[[ Exercise material, beginning ]]

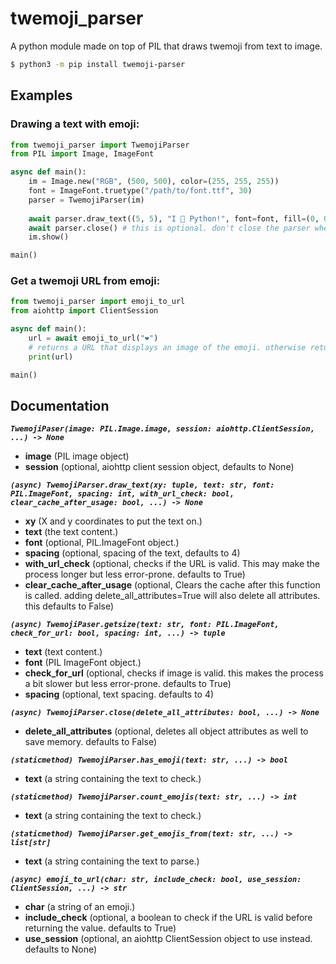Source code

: # twemoji_parser
A python module made on top of PIL that draws twemoji from text to image.<br>
```sh
$ python3 -m pip install twemoji-parser
```

## Examples
### Drawing a text with emoji:
```py
from twemoji_parser import TwemojiParser
from PIL import Image, ImageFont

async def main():
    im = Image.new("RGB", (500, 500), color=(255, 255, 255))
    font = ImageFont.truetype("/path/to/font.ttf", 30)
    parser = TwemojiParser(im)
    
    await parser.draw_text((5, 5), "I 💖 Python!", font=font, fill=(0, 0, 0))
    await parser.close() # this is optional. don't close the parser when you are not finished.
    im.show()

main()
```
### Get a twemoji URL from emoji:
```py
from twemoji_parser import emoji_to_url
from aiohttp import ClientSession

async def main():
    url = await emoji_to_url("❤️")
	# returns a URL that displays an image of the emoji. otherwise returns the same text.
    print(url)

main()
```

## Documentation

***`TwemojiPaser(image: PIL.Image.image, session: aiohttp.ClientSession, ...) -> None`***<br>
<ul>
<li><b>image</b> (PIL image object)</li>
<li><b>session</b> (optional, aiohttp client session object, defaults to None)</li>
</ul>

***`(async) TwemojiParser.draw_text(xy: tuple, text: str, font: PIL.ImageFont, spacing: int, with_url_check: bool, clear_cache_after_usage: bool, ...) -> None`***<br>
<ul>
<li><b>xy</b> (X and y coordinates to put the text on.)</li>
<li><b>text</b> (the text content.)</li>
<li><b>font</b> (optional, PIL.ImageFont object.)</li>
<li><b>spacing</b> (optional, spacing of the text, defaults to 4)</li>
<li><b>with_url_check</b> (optional, checks if the URL is valid. This may make the process longer but less error-prone. defaults to True)</li>
<li><b>clear_cache_after_usage</b> (optional, Clears the cache after this function is called. adding delete_all_attributes=True will also delete all attributes. this defaults to False)</li>
</ul>

***`(async) TwemojiPaser.getsize(text: str, font: PIL.ImageFont, check_for_url: bool, spacing: int, ...) -> tuple`***<br>
<ul>
<li><b>text</b> (text content.)</li>
<li><b>font</b> (PIL ImageFont object.)</li>
<li><b>check_for_url</b> (optional, checks if image is valid. this makes the process a bit slower but less error-prone. defaults to True)</li>
<li><b>spacing</b> (optional, text spacing. defaults to 4)</li>
</ul>

***`(async) TwemojiParser.close(delete_all_attributes: bool, ...) -> None`***<br>
<ul><li><b>delete_all_attributes</b> (optional, deletes all object attributes as well to save memory. defaults to False)</li></ul>

***`(staticmethod) TwemojiParser.has_emoji(text: str, ...) -> bool`***<br>
<ul><li><b>text</b> (a string containing the text to check.)</li></ul>

***`(staticmethod) TwemojiParser.count_emojis(text: str, ...) -> int`***<br>
<ul><li><b>text</b> (a string containing the text to check.)</li></ul>

***`(staticmethod) TwemojiParser.get_emojis_from(text: str, ...) -> list[str]`***<br>
<ul><li><b>text</b> (a string containing the text to parse.)</li></ul>

***`(async) emoji_to_url(char: str, include_check: bool, use_session: ClientSession, ...) -> str`***<br>
<ul>
<li><b>char</b> (a string of an emoji.)<br>
<li><b>include_check</b> (optional, a boolean to check if the URL is valid before returning the value. defaults to True)
<li><b>use_session</b> (optional, an aiohttp ClientSession object to use instead. defaults to None)
</ul>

[[ Exercise material, end ]]

_Required work_: The answer must consist of each line from the data that includes the string "ClientSession".

_Answer to this problem_:
from aiohttp import ClientSession
***`TwemojiPaser(image: PIL.Image.image, session: aiohttp.ClientSession, ...) -> None`***<br>
***`(async) emoji_to_url(char: str, include_check: bool, use_session: ClientSession, ...) -> str`***<br>
<li><b>use_session</b> (optional, an aiohttp ClientSession object to use instead. defaults to None)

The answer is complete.